Eventually you will install or create a new application that requires a runtime. You deploy the runtime image into a new container and then by using a docker file, you install the application into the container. As before, the installation goes into a sandbox and does not change the lower runtime or OS images in the repository. If you save the sandbox, then you will create a new image for the application. Now developers, testers, operators, and administrators can quickly deploy the application by selecting the image from the container repository, and the required runtime and OS images will be deployed beneath the application image in the container, and a sandbox will redirect the writes.

Containers are Stateless

Because containers are stateless, there’s no live migration, and there’s no failover. They are intended for true born-in-the-cloud or stateless applications that offer HA at the application layer. You can connect external storage, such as the server’s disk or an SMB 3.0 share, and this should enable Microsoft to support services such as IIS and SQL Server to run their engines in containers while keeping their data externally.
Not all applications will be suitable for containers, and this is why we still have the option to deploy Hyper-V virtual machines.

Hyper-V Containers: Splendid Isolation

The technology that I’ve talked about so far is called Windows Server Containers. Containers running in the same OS are isolated from each other, but there is a commonality. They all have a shared view of the underlying operating system. If the application of a container becomes compromised, then there’s a chance of a break-out attack against the host.
This is why Microsoft will be offering another alternative to Windows Server Containers called Hyper-V Containers. Microsoft isn’t talking too much about this because it’s very early days, but this is what we know:

  • You will need a hypervisor on your physical host that supports the virtualization of the VT instruction set. You might read this as, “it supports nested virtualization.”
  • You will then deploy a Windows Server 2016 virtual machine and enable Hyper-V in that virtual machine. In there, you will run one or more containers that will leverage hardware-supported isolation to prevent breakout attacks.
  • Images will be compatible between both kinds of containers, which is a deployment time decision.
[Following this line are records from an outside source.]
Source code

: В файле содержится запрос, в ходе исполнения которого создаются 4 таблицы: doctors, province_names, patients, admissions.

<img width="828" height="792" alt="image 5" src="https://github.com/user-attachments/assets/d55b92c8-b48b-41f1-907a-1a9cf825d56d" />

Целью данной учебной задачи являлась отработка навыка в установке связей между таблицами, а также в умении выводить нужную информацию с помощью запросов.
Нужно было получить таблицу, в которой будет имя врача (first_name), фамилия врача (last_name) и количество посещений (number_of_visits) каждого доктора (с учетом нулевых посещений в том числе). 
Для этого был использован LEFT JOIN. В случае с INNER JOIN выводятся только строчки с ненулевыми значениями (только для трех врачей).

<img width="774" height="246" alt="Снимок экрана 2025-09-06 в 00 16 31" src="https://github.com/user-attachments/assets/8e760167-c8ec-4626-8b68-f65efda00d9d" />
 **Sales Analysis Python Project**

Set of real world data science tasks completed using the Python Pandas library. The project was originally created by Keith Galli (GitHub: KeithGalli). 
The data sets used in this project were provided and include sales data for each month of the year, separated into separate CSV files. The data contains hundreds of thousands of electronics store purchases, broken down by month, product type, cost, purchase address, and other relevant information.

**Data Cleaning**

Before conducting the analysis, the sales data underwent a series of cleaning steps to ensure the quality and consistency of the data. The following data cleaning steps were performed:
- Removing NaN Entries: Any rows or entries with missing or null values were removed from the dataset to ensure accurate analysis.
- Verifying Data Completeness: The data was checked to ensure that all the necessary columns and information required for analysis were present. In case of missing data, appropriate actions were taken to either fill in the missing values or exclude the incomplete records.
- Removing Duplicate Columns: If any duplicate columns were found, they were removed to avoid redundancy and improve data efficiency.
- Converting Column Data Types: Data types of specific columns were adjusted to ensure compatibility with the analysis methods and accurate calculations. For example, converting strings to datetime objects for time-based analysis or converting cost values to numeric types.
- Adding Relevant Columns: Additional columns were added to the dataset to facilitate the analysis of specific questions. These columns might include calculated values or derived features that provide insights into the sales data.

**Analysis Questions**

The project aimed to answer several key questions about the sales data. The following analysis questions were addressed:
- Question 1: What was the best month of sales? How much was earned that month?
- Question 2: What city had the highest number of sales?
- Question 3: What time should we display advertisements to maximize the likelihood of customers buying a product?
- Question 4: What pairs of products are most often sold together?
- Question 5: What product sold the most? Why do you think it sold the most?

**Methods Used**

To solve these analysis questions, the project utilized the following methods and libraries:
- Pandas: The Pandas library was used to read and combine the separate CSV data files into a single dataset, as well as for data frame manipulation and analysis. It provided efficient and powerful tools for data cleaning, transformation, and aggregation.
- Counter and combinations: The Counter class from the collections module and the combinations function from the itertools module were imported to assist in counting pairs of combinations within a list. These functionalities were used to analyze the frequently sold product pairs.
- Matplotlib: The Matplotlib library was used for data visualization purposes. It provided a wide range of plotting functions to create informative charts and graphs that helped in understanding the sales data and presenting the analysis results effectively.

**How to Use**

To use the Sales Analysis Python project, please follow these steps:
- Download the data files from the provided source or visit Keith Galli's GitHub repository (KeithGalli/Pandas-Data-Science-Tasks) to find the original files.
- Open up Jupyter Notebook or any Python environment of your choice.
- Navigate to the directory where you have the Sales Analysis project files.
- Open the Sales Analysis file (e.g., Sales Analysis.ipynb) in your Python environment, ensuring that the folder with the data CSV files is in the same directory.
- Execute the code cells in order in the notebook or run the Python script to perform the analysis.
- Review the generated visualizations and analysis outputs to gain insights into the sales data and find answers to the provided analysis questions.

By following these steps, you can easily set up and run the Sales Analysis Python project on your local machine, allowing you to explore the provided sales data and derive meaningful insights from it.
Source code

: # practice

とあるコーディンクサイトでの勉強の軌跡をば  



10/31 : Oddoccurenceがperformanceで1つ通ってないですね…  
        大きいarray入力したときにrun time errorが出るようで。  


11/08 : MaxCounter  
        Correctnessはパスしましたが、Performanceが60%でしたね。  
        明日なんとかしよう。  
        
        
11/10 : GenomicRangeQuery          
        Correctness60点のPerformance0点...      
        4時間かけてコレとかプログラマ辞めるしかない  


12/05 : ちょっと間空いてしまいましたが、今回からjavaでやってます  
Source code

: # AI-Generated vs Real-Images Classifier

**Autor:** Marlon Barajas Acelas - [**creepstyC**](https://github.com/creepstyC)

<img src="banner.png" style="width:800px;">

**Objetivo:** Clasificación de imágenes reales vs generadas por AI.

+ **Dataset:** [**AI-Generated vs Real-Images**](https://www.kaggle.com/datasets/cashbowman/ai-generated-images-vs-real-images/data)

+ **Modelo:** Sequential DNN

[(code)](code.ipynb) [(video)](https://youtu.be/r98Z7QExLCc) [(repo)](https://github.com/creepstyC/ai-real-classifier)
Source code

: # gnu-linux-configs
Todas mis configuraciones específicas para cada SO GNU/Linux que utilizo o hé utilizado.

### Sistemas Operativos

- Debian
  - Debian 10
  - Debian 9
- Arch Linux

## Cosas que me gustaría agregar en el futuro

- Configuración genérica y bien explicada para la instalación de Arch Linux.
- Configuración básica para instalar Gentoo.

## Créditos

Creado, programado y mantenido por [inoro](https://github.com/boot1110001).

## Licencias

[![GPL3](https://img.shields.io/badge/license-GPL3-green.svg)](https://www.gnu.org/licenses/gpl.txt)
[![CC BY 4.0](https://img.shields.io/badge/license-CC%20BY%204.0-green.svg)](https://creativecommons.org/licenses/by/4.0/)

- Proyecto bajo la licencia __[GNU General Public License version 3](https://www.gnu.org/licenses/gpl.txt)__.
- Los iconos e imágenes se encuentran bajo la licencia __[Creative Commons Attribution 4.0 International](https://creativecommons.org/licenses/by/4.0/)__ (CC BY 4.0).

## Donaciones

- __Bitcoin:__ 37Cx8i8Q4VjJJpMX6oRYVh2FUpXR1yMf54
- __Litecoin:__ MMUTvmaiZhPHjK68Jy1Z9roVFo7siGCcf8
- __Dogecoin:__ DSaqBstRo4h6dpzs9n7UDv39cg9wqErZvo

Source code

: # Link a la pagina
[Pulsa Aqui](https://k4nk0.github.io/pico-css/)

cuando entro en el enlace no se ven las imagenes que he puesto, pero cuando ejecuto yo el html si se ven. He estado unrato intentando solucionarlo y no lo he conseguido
This sounds very interesting and might lead to some very nice tangential consequences that Hyper-V followers could end up being very happy about — no promises, though!

When are Containers Coming to Windows Server 2016?

The current build of Windows Server 2016 Technical Preview 2 does not have container support. However, you will see support for Windows Server Containers in the summer, and Hyper-V Containers are planned to debut before the end of the calendar year.